Trees have long been prized and valued by the local community, and the City of Sandpoint has been a member of Tree City USA since 1996—soon celebrating its 25th anniversary of caring for our urban canopy through membership with the national program. Sandpoint has a long history of participating with the Tree City USA program and protecting its urban canopy—a passion that comes from the community and members stressing the importance of our local trees.


“Our trees—and particularly with the mature urban canopy that we are fortunate enough to have in Sandpoint—they are a connection with history; many of these trees are decades old,” explains Jennifer Stapleton, Sandpoint’s city administrator. “Having a good tree canopy is important overall for air quality and environment, as well as the character and charm of our community.”


Sandpoint’s Tree Committee was established back in 2008 with the purpose of serving as an advisory committee to the mayor and city council, working with a designated city forester on the preservation, protection and management of the city’s community forest, predominantly trees in the public right of way.


“One of our priorities for the City of Sandpoint has been the protection of our tree canopy and our urban forest in the city,” says Stapleton. “Where we’re looking at the expansion of this is having a more proactive role and plan surrounding the trees and public parks that are owned by the city.”


The driving force behind the expansion and restructuring of the Urban Forest program is the slate of new revitalization projects in the downtown core. As the city has discussed the strategic plan for the downtown, a central part of this is treating the downtown as a park.


“Our trees are one of the draws for visitors and community members to come into the downtown,” explains Stapleton. “The trees, the flowers basket programs, the lighting of the trees in the winter—those are all activities that are generally managed by our Parks and Rec and Open Space division.”


Last fall, the decision was made to move the Urban Forest program oversight to the Parks and Recreation division in order to take a more strategic approach to the urban tree canopy and increase community engagement and education.


As part of the new programming, the city will be entering into a review and master planning of the Urban Forest program for the city, engaging the services of the Urban Forest Consulting Service to maximize the Urban Forest program.
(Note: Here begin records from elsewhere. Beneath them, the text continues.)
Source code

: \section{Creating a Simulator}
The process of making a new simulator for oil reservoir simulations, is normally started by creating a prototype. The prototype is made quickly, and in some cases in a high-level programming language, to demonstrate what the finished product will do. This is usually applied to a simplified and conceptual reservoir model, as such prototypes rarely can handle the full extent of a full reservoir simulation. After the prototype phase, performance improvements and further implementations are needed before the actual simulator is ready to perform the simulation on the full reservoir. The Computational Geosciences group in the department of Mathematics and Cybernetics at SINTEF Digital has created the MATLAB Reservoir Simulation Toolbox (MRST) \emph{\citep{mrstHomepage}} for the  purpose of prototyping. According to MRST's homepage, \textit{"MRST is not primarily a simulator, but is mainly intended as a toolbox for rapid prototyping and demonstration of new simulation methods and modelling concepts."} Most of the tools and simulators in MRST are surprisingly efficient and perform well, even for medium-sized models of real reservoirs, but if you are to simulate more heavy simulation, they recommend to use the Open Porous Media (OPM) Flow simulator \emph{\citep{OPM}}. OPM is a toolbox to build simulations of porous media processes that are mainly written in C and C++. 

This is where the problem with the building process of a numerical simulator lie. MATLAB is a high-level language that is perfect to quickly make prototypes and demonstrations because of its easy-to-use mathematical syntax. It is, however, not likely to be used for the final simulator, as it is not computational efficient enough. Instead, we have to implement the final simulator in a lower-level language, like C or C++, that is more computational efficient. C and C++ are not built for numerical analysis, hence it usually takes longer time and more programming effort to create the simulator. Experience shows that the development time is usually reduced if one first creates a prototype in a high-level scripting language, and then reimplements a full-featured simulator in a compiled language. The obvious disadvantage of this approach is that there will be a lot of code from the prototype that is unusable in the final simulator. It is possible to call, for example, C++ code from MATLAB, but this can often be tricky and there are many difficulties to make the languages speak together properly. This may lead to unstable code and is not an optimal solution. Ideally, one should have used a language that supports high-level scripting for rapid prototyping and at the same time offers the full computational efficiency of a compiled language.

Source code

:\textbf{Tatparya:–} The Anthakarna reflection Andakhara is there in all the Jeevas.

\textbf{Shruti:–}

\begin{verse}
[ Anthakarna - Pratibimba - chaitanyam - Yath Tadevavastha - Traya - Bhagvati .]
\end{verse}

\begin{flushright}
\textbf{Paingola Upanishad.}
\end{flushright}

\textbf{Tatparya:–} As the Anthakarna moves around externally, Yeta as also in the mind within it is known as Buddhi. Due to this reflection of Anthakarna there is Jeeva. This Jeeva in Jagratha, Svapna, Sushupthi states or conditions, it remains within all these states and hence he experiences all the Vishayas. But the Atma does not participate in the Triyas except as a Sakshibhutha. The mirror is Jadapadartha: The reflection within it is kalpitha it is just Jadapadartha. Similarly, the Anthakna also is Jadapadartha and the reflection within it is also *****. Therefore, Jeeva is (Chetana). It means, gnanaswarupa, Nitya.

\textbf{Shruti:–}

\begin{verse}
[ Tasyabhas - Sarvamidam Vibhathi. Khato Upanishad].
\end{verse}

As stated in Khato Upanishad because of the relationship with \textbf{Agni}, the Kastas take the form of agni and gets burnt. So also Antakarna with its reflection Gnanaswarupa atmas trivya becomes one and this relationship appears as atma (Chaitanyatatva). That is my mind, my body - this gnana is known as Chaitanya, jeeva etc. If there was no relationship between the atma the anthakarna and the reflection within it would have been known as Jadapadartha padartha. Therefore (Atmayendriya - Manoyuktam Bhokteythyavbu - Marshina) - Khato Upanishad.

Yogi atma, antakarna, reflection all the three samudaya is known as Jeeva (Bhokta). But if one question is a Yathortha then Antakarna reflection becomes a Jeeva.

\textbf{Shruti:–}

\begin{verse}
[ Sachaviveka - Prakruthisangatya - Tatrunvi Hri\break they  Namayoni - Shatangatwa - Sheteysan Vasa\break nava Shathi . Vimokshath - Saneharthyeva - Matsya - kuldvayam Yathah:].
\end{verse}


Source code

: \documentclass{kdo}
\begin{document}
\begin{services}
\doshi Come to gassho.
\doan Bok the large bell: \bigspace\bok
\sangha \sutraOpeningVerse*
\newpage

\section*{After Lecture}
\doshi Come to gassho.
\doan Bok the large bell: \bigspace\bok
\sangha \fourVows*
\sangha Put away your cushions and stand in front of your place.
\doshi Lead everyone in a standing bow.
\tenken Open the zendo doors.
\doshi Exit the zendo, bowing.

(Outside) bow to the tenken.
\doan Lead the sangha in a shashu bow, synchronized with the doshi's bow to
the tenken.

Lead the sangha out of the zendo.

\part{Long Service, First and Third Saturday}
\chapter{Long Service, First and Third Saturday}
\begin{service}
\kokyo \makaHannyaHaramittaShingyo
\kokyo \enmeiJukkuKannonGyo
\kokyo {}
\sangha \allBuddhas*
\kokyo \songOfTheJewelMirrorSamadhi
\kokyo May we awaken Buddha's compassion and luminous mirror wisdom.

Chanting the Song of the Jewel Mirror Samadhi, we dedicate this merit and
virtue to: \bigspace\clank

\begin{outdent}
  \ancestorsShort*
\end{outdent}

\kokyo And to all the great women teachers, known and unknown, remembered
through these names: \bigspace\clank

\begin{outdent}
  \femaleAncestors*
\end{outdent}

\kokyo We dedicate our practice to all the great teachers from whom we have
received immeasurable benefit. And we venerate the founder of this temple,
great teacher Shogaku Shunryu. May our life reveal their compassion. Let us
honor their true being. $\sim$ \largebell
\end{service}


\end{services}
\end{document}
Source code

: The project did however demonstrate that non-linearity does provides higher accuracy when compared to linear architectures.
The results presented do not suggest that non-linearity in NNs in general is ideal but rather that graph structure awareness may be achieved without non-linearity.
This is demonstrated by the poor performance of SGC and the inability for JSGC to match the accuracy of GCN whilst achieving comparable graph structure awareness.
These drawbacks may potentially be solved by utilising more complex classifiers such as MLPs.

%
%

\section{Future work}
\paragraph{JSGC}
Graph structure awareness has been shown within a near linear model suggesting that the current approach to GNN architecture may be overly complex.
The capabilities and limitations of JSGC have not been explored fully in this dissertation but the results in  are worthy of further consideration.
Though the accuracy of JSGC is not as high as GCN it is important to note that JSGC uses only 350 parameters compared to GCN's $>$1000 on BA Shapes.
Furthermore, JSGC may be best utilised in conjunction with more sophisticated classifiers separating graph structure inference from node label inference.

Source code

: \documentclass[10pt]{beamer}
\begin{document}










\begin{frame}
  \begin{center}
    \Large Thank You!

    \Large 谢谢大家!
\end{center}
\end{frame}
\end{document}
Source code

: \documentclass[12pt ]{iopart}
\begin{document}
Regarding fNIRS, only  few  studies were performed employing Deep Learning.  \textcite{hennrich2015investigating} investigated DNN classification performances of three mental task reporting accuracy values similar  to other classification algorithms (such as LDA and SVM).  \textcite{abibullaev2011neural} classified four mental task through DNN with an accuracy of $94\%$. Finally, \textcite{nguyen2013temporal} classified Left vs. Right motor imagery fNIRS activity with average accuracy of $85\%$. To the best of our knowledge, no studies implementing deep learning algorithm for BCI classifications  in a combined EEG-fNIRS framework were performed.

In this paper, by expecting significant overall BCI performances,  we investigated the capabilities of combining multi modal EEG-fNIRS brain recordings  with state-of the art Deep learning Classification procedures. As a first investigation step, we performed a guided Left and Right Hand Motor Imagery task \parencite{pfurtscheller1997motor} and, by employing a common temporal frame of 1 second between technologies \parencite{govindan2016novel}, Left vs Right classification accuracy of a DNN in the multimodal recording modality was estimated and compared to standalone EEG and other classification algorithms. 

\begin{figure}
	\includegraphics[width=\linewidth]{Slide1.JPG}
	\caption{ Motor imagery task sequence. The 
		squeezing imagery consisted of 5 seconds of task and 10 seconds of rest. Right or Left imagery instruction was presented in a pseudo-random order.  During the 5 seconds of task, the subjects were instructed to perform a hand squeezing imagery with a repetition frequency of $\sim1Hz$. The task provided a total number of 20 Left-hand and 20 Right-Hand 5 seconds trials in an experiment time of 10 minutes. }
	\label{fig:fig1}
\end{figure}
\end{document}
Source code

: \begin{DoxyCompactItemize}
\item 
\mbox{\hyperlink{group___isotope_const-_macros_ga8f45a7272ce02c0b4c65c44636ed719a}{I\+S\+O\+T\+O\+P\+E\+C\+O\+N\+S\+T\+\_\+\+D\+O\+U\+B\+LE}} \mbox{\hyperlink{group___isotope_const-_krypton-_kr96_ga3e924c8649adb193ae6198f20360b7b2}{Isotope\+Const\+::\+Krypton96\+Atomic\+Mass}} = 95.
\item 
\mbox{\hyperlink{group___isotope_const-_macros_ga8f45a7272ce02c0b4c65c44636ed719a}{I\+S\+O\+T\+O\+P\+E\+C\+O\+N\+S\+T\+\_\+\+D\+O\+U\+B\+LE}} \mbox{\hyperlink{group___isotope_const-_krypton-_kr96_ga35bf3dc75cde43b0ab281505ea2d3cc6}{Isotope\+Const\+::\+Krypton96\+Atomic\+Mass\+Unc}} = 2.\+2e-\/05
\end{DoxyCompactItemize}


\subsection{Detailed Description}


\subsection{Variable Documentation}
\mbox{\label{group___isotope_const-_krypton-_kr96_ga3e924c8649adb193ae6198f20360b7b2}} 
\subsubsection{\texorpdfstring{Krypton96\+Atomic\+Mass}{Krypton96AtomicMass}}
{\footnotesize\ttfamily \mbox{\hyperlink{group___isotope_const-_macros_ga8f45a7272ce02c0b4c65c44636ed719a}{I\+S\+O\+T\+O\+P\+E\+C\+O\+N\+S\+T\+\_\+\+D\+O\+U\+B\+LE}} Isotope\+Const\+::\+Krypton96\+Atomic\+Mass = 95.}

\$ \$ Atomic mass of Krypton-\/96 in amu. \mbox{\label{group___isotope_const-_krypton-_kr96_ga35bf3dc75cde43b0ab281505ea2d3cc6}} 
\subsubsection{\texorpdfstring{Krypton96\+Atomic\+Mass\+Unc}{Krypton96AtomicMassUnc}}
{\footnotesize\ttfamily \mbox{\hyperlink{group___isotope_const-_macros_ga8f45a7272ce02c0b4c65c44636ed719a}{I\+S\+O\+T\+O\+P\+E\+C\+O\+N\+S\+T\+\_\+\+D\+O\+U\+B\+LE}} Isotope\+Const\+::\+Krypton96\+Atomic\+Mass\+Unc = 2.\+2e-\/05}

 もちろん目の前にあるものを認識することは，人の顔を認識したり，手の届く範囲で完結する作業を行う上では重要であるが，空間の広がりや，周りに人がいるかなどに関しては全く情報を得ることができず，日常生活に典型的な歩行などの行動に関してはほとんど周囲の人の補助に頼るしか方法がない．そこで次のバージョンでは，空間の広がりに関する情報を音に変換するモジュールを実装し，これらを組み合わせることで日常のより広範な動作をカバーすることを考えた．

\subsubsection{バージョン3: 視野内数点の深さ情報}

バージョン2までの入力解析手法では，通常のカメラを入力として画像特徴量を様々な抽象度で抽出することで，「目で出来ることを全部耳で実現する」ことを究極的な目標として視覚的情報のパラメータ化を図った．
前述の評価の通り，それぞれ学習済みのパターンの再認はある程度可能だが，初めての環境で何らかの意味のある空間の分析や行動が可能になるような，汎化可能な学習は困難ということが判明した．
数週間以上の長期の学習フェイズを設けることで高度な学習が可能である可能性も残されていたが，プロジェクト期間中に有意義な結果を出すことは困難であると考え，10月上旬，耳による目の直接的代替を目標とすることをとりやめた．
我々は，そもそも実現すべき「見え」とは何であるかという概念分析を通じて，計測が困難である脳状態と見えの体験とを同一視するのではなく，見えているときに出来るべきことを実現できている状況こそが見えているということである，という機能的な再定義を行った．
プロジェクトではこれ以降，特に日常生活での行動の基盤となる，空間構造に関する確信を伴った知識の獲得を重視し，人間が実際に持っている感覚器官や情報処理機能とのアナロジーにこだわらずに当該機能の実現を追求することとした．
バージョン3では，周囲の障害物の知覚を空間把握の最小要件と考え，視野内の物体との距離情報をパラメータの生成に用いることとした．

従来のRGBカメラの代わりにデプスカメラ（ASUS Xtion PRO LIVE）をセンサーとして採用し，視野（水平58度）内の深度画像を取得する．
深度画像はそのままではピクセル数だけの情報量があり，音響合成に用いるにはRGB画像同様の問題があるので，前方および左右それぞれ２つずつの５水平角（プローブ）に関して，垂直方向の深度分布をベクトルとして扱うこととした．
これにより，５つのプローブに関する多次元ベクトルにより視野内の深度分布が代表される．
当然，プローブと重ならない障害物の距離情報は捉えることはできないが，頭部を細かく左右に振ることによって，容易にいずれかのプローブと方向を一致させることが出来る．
They’re kicking off by doing a full review of the urban forestry plans, including staffing, resources and the management of the urban forest in the public right of way, in an opportunity to gain feedback on what the city is doing well, and where there is room for improvement.


These efforts will also involve community engagement through town meetings, an anticipated public survey, and increased educational opportunities. “We’re excited to kick off this program in conjunction with Arbor Day,” says Stapleton.


One potential addition of the program will be offering best techniques and advice from an arborist to the community, in addition to improving the training of city staff. A current weakness of the Urban Forest program is that the information the city has gathered on city trees and their health has been made available on a public website, but hasn’t been communicated to the property owner who is taking care of that tree.


Communicating warning signs and what can be done to properly extend the health and life of a tree are central to preserving the urban forest we so value. “It’s about improving community engagement and involvement and more proactive outreach on our urban health than we have had in the past,” adds Stapleton.


Taking a more strategic approach to the urban tree canopy will extend to the annual NeighborWoods tree distribution program the city holds every year. They hope to be more strategic about areas where trees are needed, doing more target research for those areas, and paying attention to the different ages of trees that are spread out throughout the city.


In addition to getting involved with upcoming community engagement opportunities, Sandpoint locals and visitors can also learn about the various outstanding trees in the community through the Sandpoint Outstanding Trees booklet available online, or at the City Hall. The 40-page, full-color booklet is a tribute to some of Sandpoint’s most incredible trees, with the aim of increasing the public’s awareness and appreciation of our beautiful trees, in addition to functioning as a self-guided tour of some of the most outstanding trees in Sandpoint.